What is Missing in Customer Experience Today?

What is Missing in Customer Experience Today?

Customer Experience is failing. According to Forrester, US Consumer Perceptions of CX quality are at an historic low. Post-COVID the quality of customer experience eroded every year across the three Forrester categories: effectiveness, ease, and emotion. That means organizations operate inefficiently, underutilize technology, and fail to invest in frontline leadership training. In other words, there is no customer experience leadership with funding and influence in corporate America.

We see this trend in The Petrova Experience as well. Our clients do not come in search of customer experience strategy. Instead, they engage us to cover parts of the customer journey. Never addressing the root causes of customer painpoints and their executive-level solutions. Our colleagues see it, too. The situation is so bad competitors like Bain & Company and Qualtrics are teaming up to issue global customer experience standards this year! For customer experience professionals and US consumers, the experience pandemic is here now.

Who is to Blame?

The need for standards to combat low executive buy-in on customer experience programs has been a long time coming. Just last year, Forrester estimated “80% of companies have not made CX a part of their brand identity.” They dubbed 2023 “a year of reckoning for customer experience programs as companies struggle to focus on customers.” And Forrester is not the only one talking about the lack of leadership commitment to customer experience.

For five years, my editor Elizabeth Eames and I have been publishing articles on the same topic. We call for executive involvement and accountability. We call for uninterrupted time for the executive team necessary to build a unified, inter-departmental experience strategy.? A customer experience strategy that intentionally shifts power across leaders with customer satisfaction as a central, shared goal. We call for a clear, agreed upon path to implementation, with structural decisions empowering seamless customer experience and realization of ROI.

Often when we meet with client teams, we discover someone who reports under sales would be better positioned under customer support. We find funding is lacking in technology for customer support. Too many times, we see NPS not implemented across the customer journey, but collected at one touchpoint. We see surveys that are not robust enough to capture the customer feedback that drives good decisions.

It’s Not Lack of Money

During our executive report outs, many on the leadership team agree with our findings. And then… nothing happens. When we call for an agreed upon path to implementation, what we call for is executives to take action on the findings of customer experience engagements. Leverage those customer experience findings for funding prioritization and budget allocation. Money is not lacking. The importance of the customer experience is.

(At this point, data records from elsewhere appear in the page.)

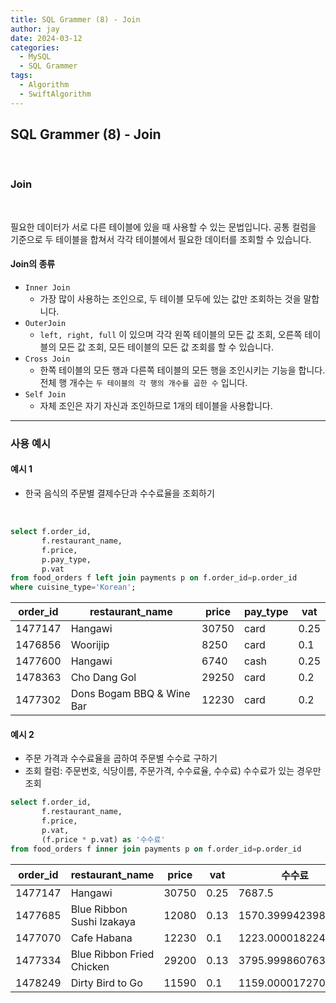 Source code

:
 ```yaml
---
title: SQL Grammer (8) - Join
author: jay
date: 2024-03-12
categories:
  - MySQL
  - SQL Grammer
tags:
  - Algorithm
  - SwiftAlgorithm
---
```

## **SQL Grammer (8) - Join**
<br />

### **Join**
<br />

필요한 데이터가 서로 다른 테이블에 있을 때 사용할 수 있는 문법입니다. 공통 컬럼을 기준으로 두 테이블을 합쳐서 각각 테이블에서 필요한 데이터를 조회할 수 있습니다. 

#### Join의 종류
- `Inner Join`
	- 가장 많이 사용하는 조인으로, 두 테이블 모두에 있는 값만 조회하는 것을 말합니다.
- `OuterJoin` 
	- `left, right, full` 이 있으며 각각 왼쪽 테이블의 모든 값 조회, 오른쪽 테이블의 모든 값 조회, 모든 테이블의 모든 값 조회를 할 수 있습니다.
- `Cross Join` 
	- 한쪽 테이블의 모든 행과 다른쪽 테이블의 모든 행을 조인시키는 기능을 합니다. 전체 행 개수는 `두 테이블의 각 행의 개수를 곱한 수` 입니다.
- `Self Join`
	- 자체 조인은 자기 자신과 조인하므로 1개의 테이블을 사용합니다. 

---

### **사용 예시** 
#### **예시 1**
- 한국 음식의 주문별 결제수단과 수수료율을 조회하기

<br />

```sql
select f.order_id,  
       f.restaurant_name,  
       f.price,  
       p.pay_type,  
       p.vat  
from food_orders f left join payments p on f.order_id=p.order_id  
where cuisine_type='Korean';
```

| order_id | restaurant_name           | price | pay_type | vat  |
| -------- | ------------------------- | ----- | -------- | ---- |
| 1477147  | Hangawi                   | 30750 | card     | 0.25 |
| 1476856  | Woorijip                  | 8250  | card     | 0.1  |
| 1477600  | Hangawi                   | 6740  | cash     | 0.25 |
| 1478363  | Cho Dang Gol              | 29250 | card     | 0.2  |
| 1477302  | Dons Bogam BBQ & Wine Bar | 12230 | card     | 0.2  |

#### **예시 2**
- 주문 가격과 수수료율을 곱하여 주문별 수수료 구하기  
- 조회 컬럼: 주문번호, 식당이름, 주문가격, 수수료율, 수수료) 수수료가 있는 경우만 조회

```sql
select f.order_id,  
       f.restaurant_name,  
       f.price,  
       p.vat,  
       (f.price * p.vat) as '수수료'  
from food_orders f inner join payments p on f.order_id=p.order_id
```


| order_id | restaurant_name           | price     | vat      | 수수료                    |
| -------- | ------------------------- | --------- | -------- | ---------------------- |
| 1477147  | Hangawi                   | 30750<br> | 0.25     | 7687.5<br>             |
| 1477685  | Blue Ribbon Sushi Izakaya | 12080     | 0.13<br> | 1570.3999423980713<br> |
| 1477070  | Cafe Habana               | 12230<br> | 0.1<br>  | 1223.0000182241201<br> |
| 1477334  | Blue Ribbon Fried Chicken | 29200     | 0.13<br> | 3795.99986076355<br>   |
| 1478249  | Dirty Bird to Go          | 11590<br> | 0.1<br>  | 1159.0000172704458<br> |

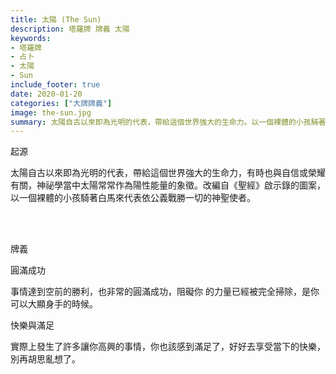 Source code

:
 ```yaml
---
title: 太陽 (The Sun)
description: 塔羅牌 牌義 太陽
keywords:
- 塔羅牌
- 占卜
- 太陽
- Sun
include_footer: true
date: 2020-01-20
categories: ["大牌牌義"]
image: the-sun.jpg
summary: 太陽自古以來即為光明的代表，帶給這個世界強大的生命力。以一個裸體的小孩騎著白馬來代表依公義戰勝一切的神聖使者。
---
```


<p class="title is-3">起源</p>
<p class="subtitle is-6">
太陽自古以來即為光明的代表，帶給這個世界強大的生命力，有時也與自信或榮耀有關，神祕學當中太陽常常作為陽性能量的象徵。改編自《聖經》啟示錄的圖案，以一個裸體的小孩騎著白馬來代表依公義戰勝一切的神聖使者。
</p>

<br/><br/>
<p class="title is-3">牌義</p>
<p class="subtitle is-4">圓滿成功</p>
<p class="subtitle is-6">事情達到空前的勝利，也非常的圓滿成功，阻礙你 的力量已經被完全掃除，是你可以大顯身手的時候。 </p>
<p class="subtitle is-4">快樂與滿足</p>
<p class="subtitle is-6">實際上發生了許多讓你高興的事情，你也該感到滿足了，好好去享受當下的快樂，別再胡思亂想了。</p>
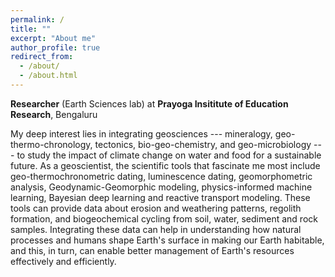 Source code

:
 ```yaml
---
permalink: /
title: ""
excerpt: "About me"
author_profile: true
redirect_from: 
  - /about/
  - /about.html
---
```

**Researcher** (Earth Sciences lab) at **Prayoga Insititute of Education Research**, Bengaluru

My deep interest lies in integrating geosciences --- mineralogy, geo-thermo-chronology, tectonics, bio-geo-chemistry, and geo-microbiology --- to study the impact of climate change on water and food for a sustainable future. As a geoscientist, the scientific tools that fascinate me most include geo-thermochronometric dating, luminescence dating, geomorphometric analysis, Geodynamic-Geomorphic modeling, physics-informed machine learning, Bayesian deep learning and reactive transport modeling. These tools can provide data about erosion and weathering patterns, regolith formation, and biogeochemical cycling from soil, water, sediment and rock samples. Integrating these data can help in understanding how natural processes and humans shape Earth's surface in making our Earth habitable, and this, in turn, can enable better management of Earth's resources effectively and efficiently. 



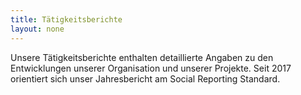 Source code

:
 ```yaml
---
title: Tätigkeitsberichte
layout: none
---
```


Unsere Tätigkeitsberichte enthalten detaillierte Angaben zu den Entwicklungen unserer Organisation und unserer Projekte. Seit 2017 orientiert sich unser Jahresbericht am Social Reporting Standard.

Simply put, we want executives to play well together and not be territorial about executive power and influence. Breaking down the leadership siloes is the first step to securing meaningful funding, the right human capital, and levels of influence for customer experience.

We have written articles about customer-centric leadership, including the need for leaders to travel to spend more than 1% of their time with customers.? In addition to all the insights from Harvard Business Review and Gartner, we also have shared success stories like those from Barnes & Nobles, T-Mobile, and most recently, Walmart. Turnaround stories, stories of 3x revenue growth when Customer Experience Leadership is present and engaged.

Those may be your competitor’s stories.

CX Leadership Deserts

Despite all this, CEOs continue to ask companies like ours to solve tactical organizational problems while we face CX leadership deserts in their organizations. They relegate customer experience program design and management to junior employees. And even those employees often have other core responsibilities. CX is an add-on, outside of their primary function and disconnected from their compensation structure. As a result, we often hear, “I do not know anything about customer experience.” Then, “Where should I begin?”

The approach is wrong from the start. In the absence of a unified commitment to – and understanding of – customer experience on the part of ALL leadership, CX programs are built to fail. Bring the consultants in to interface directly with leadership, and you will have the path to 3x returns. Bring them in to explain customer experience best practices to an unfunded, junior person with another day job and no executive influence, and your CX program will fail.

Siloed HR

This begs the question, where is HR? Organizations universally understand customer-centric culture is the foundation for customer-centricity. We also know traditional corporate org design makes HR the only function that touches every employee. Naturally, customer experience leadership must include the HR leader. However, we never see those leaders. CEOs do not include them as part of the customer experience work. And when we ask for them, we are told it is too complex to involve HR leaders who are taxed with other projects.

That widens the desert. It is only possible to create enterprise-level change by integrating and empowering HR throughout the process. And enterprise-level change (in fact, enterprise level alignment) is exactly how you build and sustain customer experience that drives returns. Think about this tactically. How do you train your organization on hospitality standards without Learning & Development? How do you change compensation goals and embed NPS as a Leadership goal without bringing in your HR leaders? The answer is, you don’t.

Siloed customer experience consultant scope and siloed departments all precipitate weak CX programs. The solution is now clear. Executive alignment around CX principles guided by intentional customer experience practices and a unified commitment to implementation and maintenance foster CX programs that drive returns.

What is Customer Experience Leadership?

That is achieved through Customer Experience Leadership. When we say customer experience leadership, we include every leader in the traditional organization structure.

There are two approaches to Customer Experience Leadership. One does not involve a dedicated Customer Experience Leader. The other does. Ten years ago, many CEOs decided to create the position of CXO – Chief Customer Experience Officer. I still remember being interviewed by Executive Search companies about the best place to position this new role internally. I told them, but it does not look like this input got to the CEOs. Instead, they instructed the newly created CXOs, “you need to manage through influencing others.” In translation: ” You will not have a dedicated budget or a big team. And, you will need to spend the next two years crusading the organization alone, trying to convince people who have other goals and priorities to prioritize their budget for customer experience initiatives.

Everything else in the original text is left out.